My interpretation is that people who are sandwiched in the middle of a company, from manager to director level, get squeezed. They have so many things on their plates and so much to accomplish. Business profits are landing on how they work and how they motivate their people to work. What I find at times is that those people who could have the most impact on a day-to-day level might not completely understand what it is or they might see it as separate. They think of it as just another thing that they have to do.

That’s why it becomes important for leadership to embody it, and to repeat all the time in every public setting that they have that DEI is a business imperative. It is just the way we do business. We don’t leave any stone unturned. When you hear that over and over again from your leadership, and then you watch for those behaviors, you start to adopt them. If they are valued at the top, they will be adopted farther down.

DEI best practices need to be incorporated in every aspect of the talent experience from the interviewing to the hiring and onboarding, to the talent development and promotion, and even to the offboarding. If an individual leaves an organization, what questions are being asked to understand why they are going, not glossing over reasons for their departure?

Thinking about that employee, colleague, or talent journey, process, or experience that people go through is a helpful way to find points of influence that we can change into a little bit of best practice within our organization to be more aligned with some of these value-based principles that we come up with.

Your point about leader attention, role modeling, and sponsorship of this type of work strike me as important. That stands out for me. I also wanted to reflect back on your point about the fact that organizations are not culturally homogenous. We do get these pockets of hope, as you say. Trying to get an understanding and put a definition on an organization’s culture is so hard because we get all these micro-cultures and micro-experiences that people have. Trying to identify and foster those productive positive cultures is a real challenge.

I don’t mean to interrupt you, but there’s something important to be said about culture and the difference between what is expected and how work gets done. That is that a person’s experience of a culture is based on their manager. That’s their interpretation of what that culture means. They look to their higher levels to give them an example of what good behavior looks like in that company.

Culture is extremely difficult to change because there is an unspoken reality to it. As Ian Ziskin said, who is the lead writer for the book The Secret Sauce for Leading Transformational Change, people don’t like to change, but they don’t like to fail more. I believe that’s the case. You can be motivated for very positive reasons and you can be motivated because you don’t want to fail.

Culture is difficult to change because there is an unspoken reality to it.

That’s a great and helpful framing.
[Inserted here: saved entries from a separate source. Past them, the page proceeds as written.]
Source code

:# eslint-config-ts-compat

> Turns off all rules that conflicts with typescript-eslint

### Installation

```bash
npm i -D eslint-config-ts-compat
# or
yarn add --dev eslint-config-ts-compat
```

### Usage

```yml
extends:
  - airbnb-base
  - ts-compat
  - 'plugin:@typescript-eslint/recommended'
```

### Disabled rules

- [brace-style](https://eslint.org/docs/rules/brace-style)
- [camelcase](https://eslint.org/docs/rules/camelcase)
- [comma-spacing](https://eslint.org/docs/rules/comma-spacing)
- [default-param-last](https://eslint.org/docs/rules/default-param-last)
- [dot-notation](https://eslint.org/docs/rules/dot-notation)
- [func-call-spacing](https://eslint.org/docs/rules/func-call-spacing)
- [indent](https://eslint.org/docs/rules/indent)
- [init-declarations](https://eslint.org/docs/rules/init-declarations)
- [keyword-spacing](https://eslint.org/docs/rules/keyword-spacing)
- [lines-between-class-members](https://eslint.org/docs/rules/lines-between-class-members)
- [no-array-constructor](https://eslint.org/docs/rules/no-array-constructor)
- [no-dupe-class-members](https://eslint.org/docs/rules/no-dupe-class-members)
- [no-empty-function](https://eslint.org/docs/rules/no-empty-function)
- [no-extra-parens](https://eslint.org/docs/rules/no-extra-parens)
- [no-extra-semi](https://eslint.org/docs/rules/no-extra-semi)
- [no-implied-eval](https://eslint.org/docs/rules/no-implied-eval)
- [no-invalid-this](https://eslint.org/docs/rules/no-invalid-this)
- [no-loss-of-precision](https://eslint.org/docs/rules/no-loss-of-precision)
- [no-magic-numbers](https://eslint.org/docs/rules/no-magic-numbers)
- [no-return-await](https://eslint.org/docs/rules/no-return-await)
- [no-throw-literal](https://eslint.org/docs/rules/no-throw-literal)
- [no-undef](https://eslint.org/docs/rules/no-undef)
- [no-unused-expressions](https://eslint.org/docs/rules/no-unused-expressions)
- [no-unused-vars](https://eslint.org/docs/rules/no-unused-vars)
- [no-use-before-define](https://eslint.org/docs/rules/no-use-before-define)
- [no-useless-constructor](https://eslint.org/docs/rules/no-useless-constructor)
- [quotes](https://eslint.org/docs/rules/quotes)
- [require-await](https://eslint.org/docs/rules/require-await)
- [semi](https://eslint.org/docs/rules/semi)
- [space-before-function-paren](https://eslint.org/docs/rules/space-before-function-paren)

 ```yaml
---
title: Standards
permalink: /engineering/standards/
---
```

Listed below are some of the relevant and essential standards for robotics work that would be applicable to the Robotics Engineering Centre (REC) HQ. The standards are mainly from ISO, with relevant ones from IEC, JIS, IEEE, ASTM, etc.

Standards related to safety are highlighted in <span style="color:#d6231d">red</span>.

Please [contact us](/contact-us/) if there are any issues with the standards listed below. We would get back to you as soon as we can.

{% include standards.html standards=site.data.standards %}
We’re talking about the pressures that middle managers and leaders of teams face. There’s so much pressure and so much competition for their own leadership and management attention. There are so many factors influencing them. There are so many time pressures. They’ve got the underlying beliefs that they bring to each situation and those underlying beliefs of those around them.

It feels to me like a lot of the work that we do on culture, inclusion and belonging, and ways of working more broadly, in which we are trying to modify the underlying beliefs that people have about what good behaviors look like or what good impacts look like. A lot of those efforts to modify that aspect of work are investments for the future. There aren’t immediate payoffs or very seldom there are very quick payoffs for that type of work.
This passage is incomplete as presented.